* [EXERCISE GOAL]
Given the entries that follow, write out exactly the lines starting at the one containing "Более подробно мы" and ending at the one containing "Будем считать, что $L \subseteq \Sigma$.", both ends included, and only those.

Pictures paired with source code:

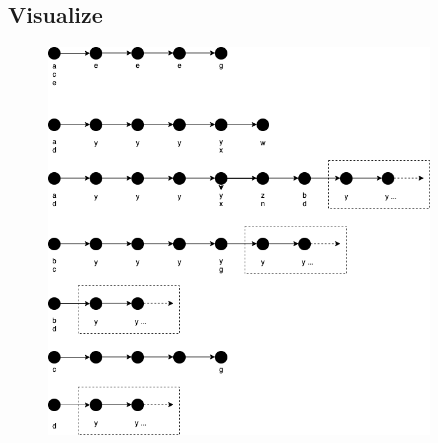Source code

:\subsection{Visualize}


\begin{figure}[h!]
	\centering \includegraphics[width=0.9\textwidth]{images/Q1-1.png}
\end{figure}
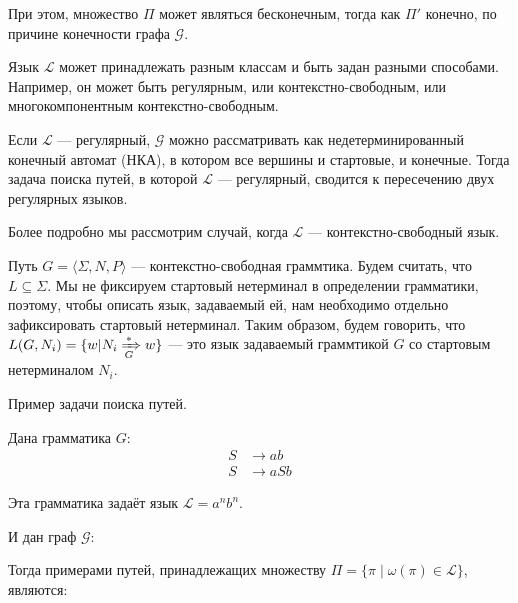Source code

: При этом, множество $\Pi$ может являться бесконечным, тогда как $\Pi'$ конечно, по причине конечности графа $\mathcal{G}$.

Язык $\mathcal{L}$ может принадлежать разным классам и быть задан разными способами. Например, он может быть регулярным, или контекстно-свободным, или многокомпонентным контекстно-свободным.

Если $\mathcal{L}$ --- регулярный, $\mathcal{G}$ можно рассматривать как недетерминированный конечный автомат (НКА), в котором все вершины и стартовые, и конечные.
Тогда задача поиска путей, в которой $\mathcal{L}$ --- регулярный, сводится к пересечению двух регулярных языков.

Более подробно мы рассмотрим случай, когда $\mathcal{L}$ --- контекстно-свободный язык.

Путь $G = \langle \Sigma, N, P \rangle$ --- контекстно-свободная граммтика.
Будем считать, что $L \subseteq \Sigma$.
Мы не фиксируем стартовый нетерминал в определении грамматики, поэтому, чтобы описать язык, задаваемый ей, нам необходимо отдельно зафиксировать стартовый нетерминал.
Таким образом, будем говорить, что $L(G,N_i) = \{ w | N_i \xRightarrow[G]{*} w  \}$ --- это язык задаваемый граммтикой $G$ со стартовым нетерминалом $N_i$.

\begin{example}
    Пример задачи поиска путей.

    Дана грамматика  $G:$
    \begin{align*}
    S   &\to a b \\
    S   &\to a S b
    \end{align*}

    Эта грамматика задаёт язык $\mathcal{L} = a^n b^n$.

    И дан граф $\mathcal{G}:$

    \begin{center}
      
    \end{center}

    Тогда примерами путей, принадлежащих множеству $\Pi = \{\pi \mid \omega(\pi) \in \mathcal{L}\}$, являются:

    \begin{center}
        
    \end{center}

    \begin{center}
        
    \end{center}

\end{example}



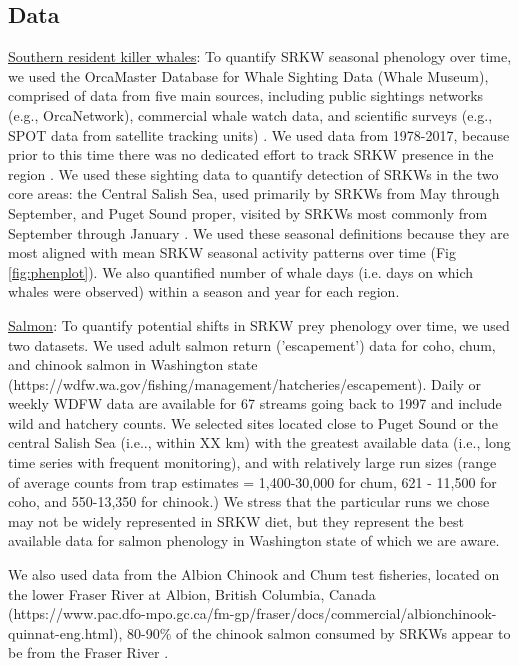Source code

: \documentclass{article}
\begin{document}
\subsection* {Data}
\par \underline{Southern resident killer whales}: To quantify SRKW seasonal phenology over time, we used the OrcaMaster Database for Whale Sighting Data (Whale Museum), comprised of data from five main sources, including public sightings networks (e.g., OrcaNetwork), commercial whale watch data, and scientific surveys (e.g., SPOT data from satellite tracking units) \citep{olson2018}. We used data from 1978-2017, because prior to this time there was no dedicated effort to track SRKW presence in the region \citep{olson2018}. We used these sighting data to quantify %
detection of SRKWs in the two core areas: the Central Salish Sea, used primarily by SRKWs from May through September, and Puget Sound proper, visited by SRKWs most commonly from September through January \citep{olson2018}. We used these seasonal definitions because they are most aligned with mean SRKW seasonal activity patterns over time (Fig \ref{fig:phenplot}).  We also quantified number of whale days (i.e. days on which whales were observed) within a season and year for each region. 

\par \underline{Salmon}: To quantify potential shifts in SRKW prey phenology over time, we used two datasets. We used adult salmon return ('escapement') data for coho, chum, and chinook salmon in Washington state (https://wdfw.wa.gov/fishing/management/hatcheries/escapement). Daily or weekly WDFW data are available for 67 streams going back to 1997 and include wild and hatchery counts. We selected sites located close to Puget Sound or the central Salish Sea (i.e.., within XX km) with the greatest available data (i.e., long time series with frequent monitoring), and with relatively large run sizes (range of average counts from trap estimates = 1,400-30,000 for chum, 621 - 11,500 for coho, and 550-13,350 for chinook.) We stress that the particular runs we chose may not be widely represented in SRKW diet, but they represent the best available data for salmon phenology in Washington state of which we are aware. 

\par We also used data from the Albion Chinook and Chum test fisheries, located  on the lower Fraser River at Albion, British Columbia, Canada (https://www.pac.dfo-mpo.gc.ca/fm-gp/fraser/docs/commercial/albionchinook-quinnat-eng.html), 80-90\% of the chinook salmon consumed by SRKWs appear to be from the Fraser River \citep{hanson2010}.
\end{document}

* [WRITTEN SOLUTION]
Более подробно мы рассмотрим случай, когда $\mathcal{L}$ --- контекстно-свободный язык.

Путь $G = \langle \Sigma, N, P \rangle$ --- контекстно-свободная граммтика.
Будем считать, что $L \subseteq \Sigma$.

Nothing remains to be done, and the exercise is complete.